Perspectivas e desafios da educação a distância no Brasil
Enviada em 30/12/2020
A 3ª Revolução Industrial, marcada pelo Meio Técnico Científico e Informacional, se caracteriza pelo avanço tecnológico na conjuntura social, uma vez que o desenvolvimento dessa nova modalidade impulsionou diversos setores, inclusive a Educação Digital. Por conseguinte, tal modalidade possibilitou o ensino em diferentes regiões, bem como a multiplicidade de ferramentas. Entretanto, a desigualdade social, acoplada a ineficiência de políticas públicas, impedem que tal ensino ocorra de forma eficaz na atualidade. Logo, urge que o Estado encontre meios para reverter esse cenário.
Em primeira análise, vale destacar que, com a pandemia do COVID-19 e o isolamento social para não disseminação do vírus, o ensino remoto passou a ser a principal ferramenta de estudos no Brasil. Contudo, é valido salientar que, a dificuldade em organizar os horários para os estudos durante esse ensino digital, é um problema que afeta toda população em aspectos gerais, tanto pelo ritmo desacelerado em função do aluno não estar no ambiente escolar, quanto pela falta de incentivo de professores no meio presencial. Além do mais, o uso de plataformas digitais para ofertar tal ensino, como, por exemplo, Google Meet e o Zoom, acabam desenvolvendo uma sociedade cada vez mais conectada e dependente, o que coincide com a teoria do filósofo Pierre Lévy, deixando explícito que a sociedade está cada vez mais a “hiperconcetada”, ou seja, dependente do aparato tecnológico.

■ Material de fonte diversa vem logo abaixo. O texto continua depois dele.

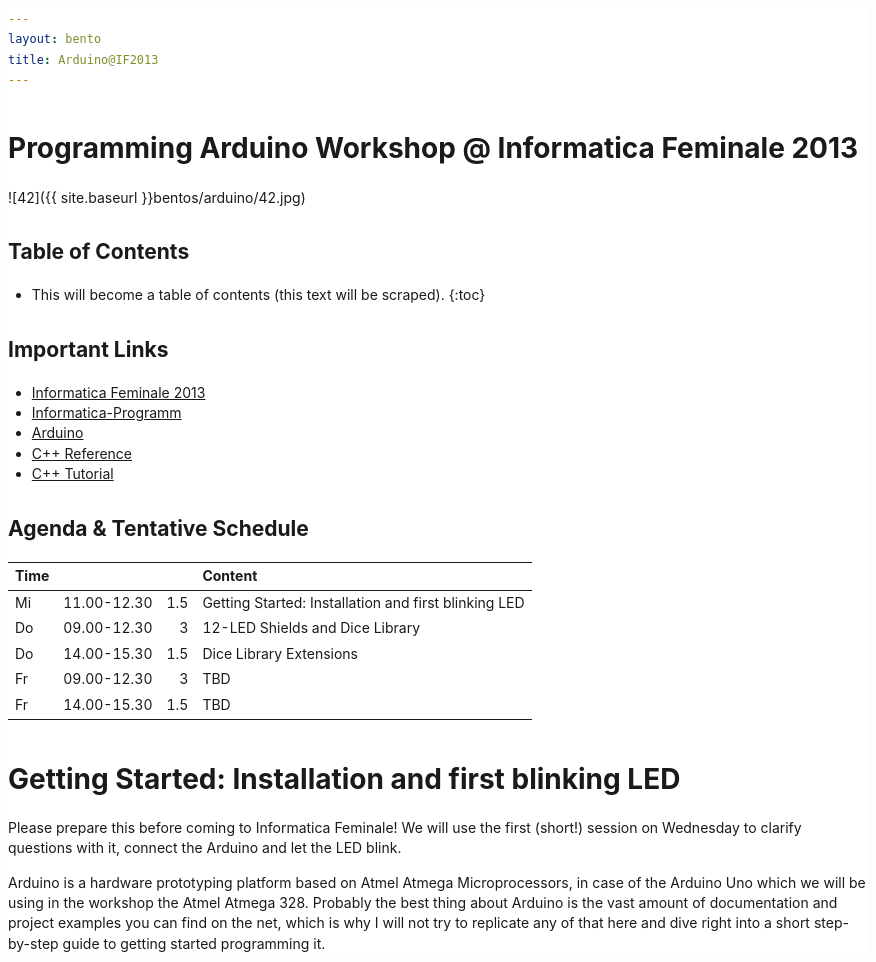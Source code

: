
 ```yaml
---
layout: bento
title: Arduino@IF2013
---
```


# Programming Arduino Workshop @ Informatica Feminale 2013

![42]({{ site.baseurl }}bentos/arduino/42.jpg)

## Table of Contents
* This will become a table of contents (this text will be scraped).
{:toc}

## Important Links
* [Informatica Feminale 2013](http://www.informatica-feminale.de)
* [Informatica-Programm](http://www.informatica-feminale.de/Sommer2013/lib/ajax/course.php?courseId=503)
* [Arduino](http://arduino.cc)
* [C++ Reference](http://www.cplusplus.com/reference/)
* [C++ Tutorial](http://www.cplusplus.com/doc/tutorial/)
## Agenda & Tentative Schedule


| Time |             |      | Content  |
|:-----|:------------|-----:|:---------|
| Mi   | 11.00-12.30 | 1.5  | Getting Started: Installation and first   blinking LED |
| Do   | 09.00-12.30 | 3 | 12-LED Shields and Dice Library |
| Do   | 14.00-15.30 | 1.5| Dice Library Extensions|
| Fr   | 09.00-12.30 | 3 | TBD |
| Fr   | 14.00-15.30 | 1.5 | TBD |

# Getting Started: Installation and first blinking LED

Please prepare this before coming to Informatica Feminale!
We will use the first (short!) session on Wednesday to clarify questions with it, connect the Arduino and let the LED blink.

Arduino is a hardware prototyping platform based on Atmel Atmega Microprocessors, in case of the Arduino Uno which we will be using in the workshop the Atmel Atmega 328. Probably the best thing about Arduino is
the vast amount of documentation and project examples you can find on the net, which is why I will not try to replicate any of that here and dive right into a short step-by-step guide to getting started programming it.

Em segundo plano, ainda que medidas tenham sido desenvolvidas para propor um ensino a distância para todos, como, por exemplo, o Instituto Federal de Alagoas- IFAL, o qual propôs um auxílio de internet e um tablet para os alunos, a fim de promover as aulas digitais, a falta de domínio tecnológico, bem como a limitação da internet em regiões rurais, são impasses que impedem a promoção dessas aulas de forma igualitária e seguindo o padrão da equidade de John Rawls, o qual deixa explícito que se deve ter um equilíbrio perante a sociedade. Além disso, por mais que Constituição Federal de 1988, garanta a educação como direito básico, na prática tal aspecto distorce da diretriz apresentada, uma vez que o acesso físico nas escolas são restritos em alguns locais, sendo necessário o meio digital.

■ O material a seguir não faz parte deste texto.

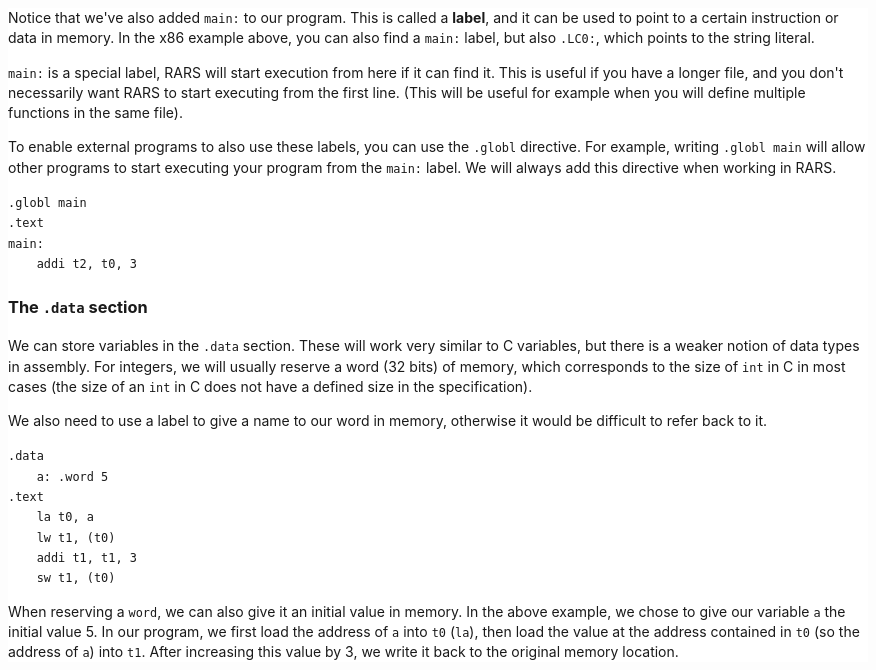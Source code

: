 Notice that we've also added `main:` to our program. This is called a **label**, and it can be used to
point to a certain instruction or data in memory. In the x86 example above, you can also find a `main:` label,
but also `.LC0:`, which points to the string literal.

`main:` is a special label, RARS will start execution from here if it can find it. This is useful if you have
a longer file, and you don't necessarily want RARS to start executing from the first line. (This will be useful
for example when you will define multiple functions in the same file).

To enable external programs to also use these labels, you can use the `.globl` directive. For example,
writing `.globl main` will allow other programs to start executing your program from the `main:` label.
We will always add this directive when working in RARS.

```armasm
.globl main
.text
main:
    addi t2, t0, 3
```

### The `.data` section

We can store variables in the `.data` section. These will work very similar to C variables, but there is
a weaker notion of data types in assembly. For integers, we will usually reserve a word (32 bits) of memory,
which corresponds to the size of `int` in C in most cases (the size of an `int` in C does not have a defined
size in the specification).

We also need to use a label to give a name to our word in memory, otherwise it would be difficult to
refer back to it.

```armasm
.data
    a: .word 5
.text
    la t0, a
    lw t1, (t0)
    addi t1, t1, 3
    sw t1, (t0)
```

When reserving a `word`, we can also give it an initial value in memory. In the above example,
we chose to give our variable `a` the initial value 5. In our program, we first load the address
of `a` into `t0` (`la`), then load the value at the address contained in `t0` (so the address of `a`)
into `t1`. After increasing this value by 3, we write it back to the original memory location.
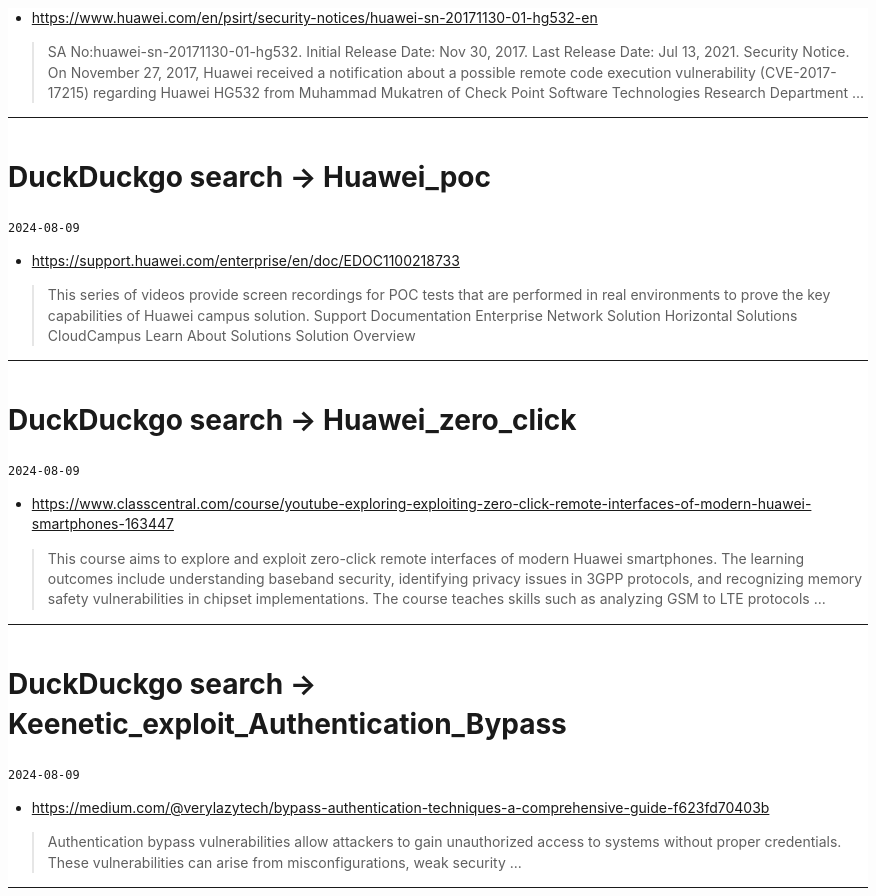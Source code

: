 * https://www.huawei.com/en/psirt/security-notices/huawei-sn-20171130-01-hg532-en

<blockquote>
SA No:huawei-sn-20171130-01-hg532. Initial Release Date: Nov 30, 2017. Last Release Date: Jul 13, 2021. Security Notice. On November 27, 2017, Huawei received a notification about a possible remote code execution vulnerability (CVE-2017-17215) regarding Huawei HG532 from Muhammad Mukatren of Check Point Software Technologies Research Department ...
</blockquote>

---

# DuckDuckgo search -> Huawei_poc
`2024-08-09`

* https://support.huawei.com/enterprise/en/doc/EDOC1100218733

<blockquote>
This series of videos provide screen recordings for POC tests that are performed in real environments to prove the key capabilities of Huawei campus solution. Support Documentation Enterprise Network Solution Horizontal Solutions CloudCampus Learn About Solutions Solution Overview
</blockquote>

---

# DuckDuckgo search -> Huawei_zero_click
`2024-08-09`

* https://www.classcentral.com/course/youtube-exploring-exploiting-zero-click-remote-interfaces-of-modern-huawei-smartphones-163447

<blockquote>
This course aims to explore and exploit zero-click remote interfaces of modern Huawei smartphones. The learning outcomes include understanding baseband security, identifying privacy issues in 3GPP protocols, and recognizing memory safety vulnerabilities in chipset implementations. The course teaches skills such as analyzing GSM to LTE protocols ...
</blockquote>

---

# DuckDuckgo search -> Keenetic_exploit_Authentication_Bypass
`2024-08-09`

* https://medium.com/@verylazytech/bypass-authentication-techniques-a-comprehensive-guide-f623fd70403b

<blockquote>
Authentication bypass vulnerabilities allow attackers to gain unauthorized access to systems without proper credentials. These vulnerabilities can arise from misconfigurations, weak security ...
</blockquote>

---
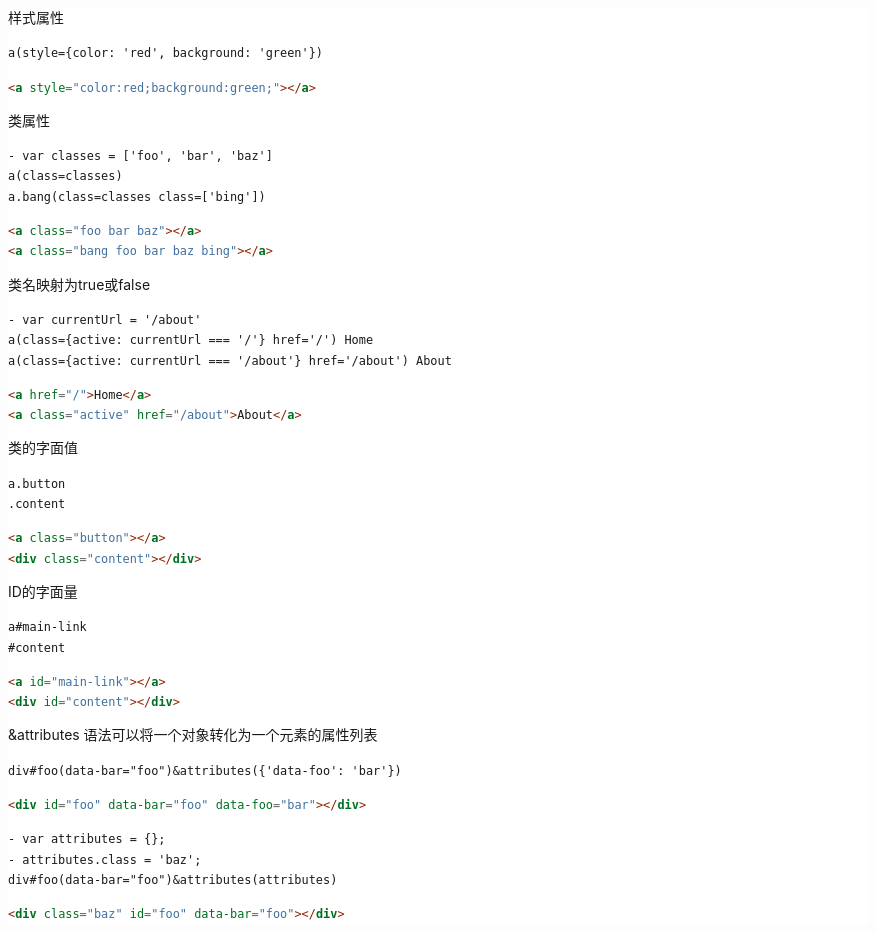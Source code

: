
 ```html
```
样式属性
```pug
a(style={color: 'red', background: 'green'})
```
>>
```html
<a style="color:red;background:green;"></a>
```
类属性
```pug
- var classes = ['foo', 'bar', 'baz']
a(class=classes)
a.bang(class=classes class=['bing'])
```
>>
```html
<a class="foo bar baz"></a>
<a class="bang foo bar baz bing"></a>
```
类名映射为true或false
```pug
- var currentUrl = '/about'
a(class={active: currentUrl === '/'} href='/') Home
a(class={active: currentUrl === '/about'} href='/about') About
```
>>
```html
<a href="/">Home</a>
<a class="active" href="/about">About</a>
```
类的字面值
```pug
a.button
.content
```
>>
```html
<a class="button"></a>
<div class="content"></div>
```
ID的字面量
```pug
a#main-link
#content
```
>>
```html
<a id="main-link"></a>
<div id="content"></div>
```
&attributes 语法可以将一个对象转化为一个元素的属性列表
```pug
div#foo(data-bar="foo")&attributes({'data-foo': 'bar'})
```
>>
```html
<div id="foo" data-bar="foo" data-foo="bar"></div>
```
```pug
- var attributes = {};
- attributes.class = 'baz';
div#foo(data-bar="foo")&attributes(attributes)
```
>>
```html
<div class="baz" id="foo" data-bar="foo"></div>
```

Portanto, com o intuito de promover uma educação digital para todos, bem como atenuar a exclusão causada pela internet no Brasil, faz-se necessário que o Estado, em parceria com o Ministério da tecnologia, desenvolvam pontos de internet gratuitos em locais públicos, como praças e parques, com ênfase para as regiões menos favorecidas, além de cursos de informática para os alunos desenvolverem seu aprendizado digital, com o intuito de promover uma qualidade digital para todos. Ademais, o Ministério da Educação por meio do recursos do FUNDEB, deve promover uma alfabetização digital, especialmente para os mais atingidos, a fim de promover o conhecimento a todos.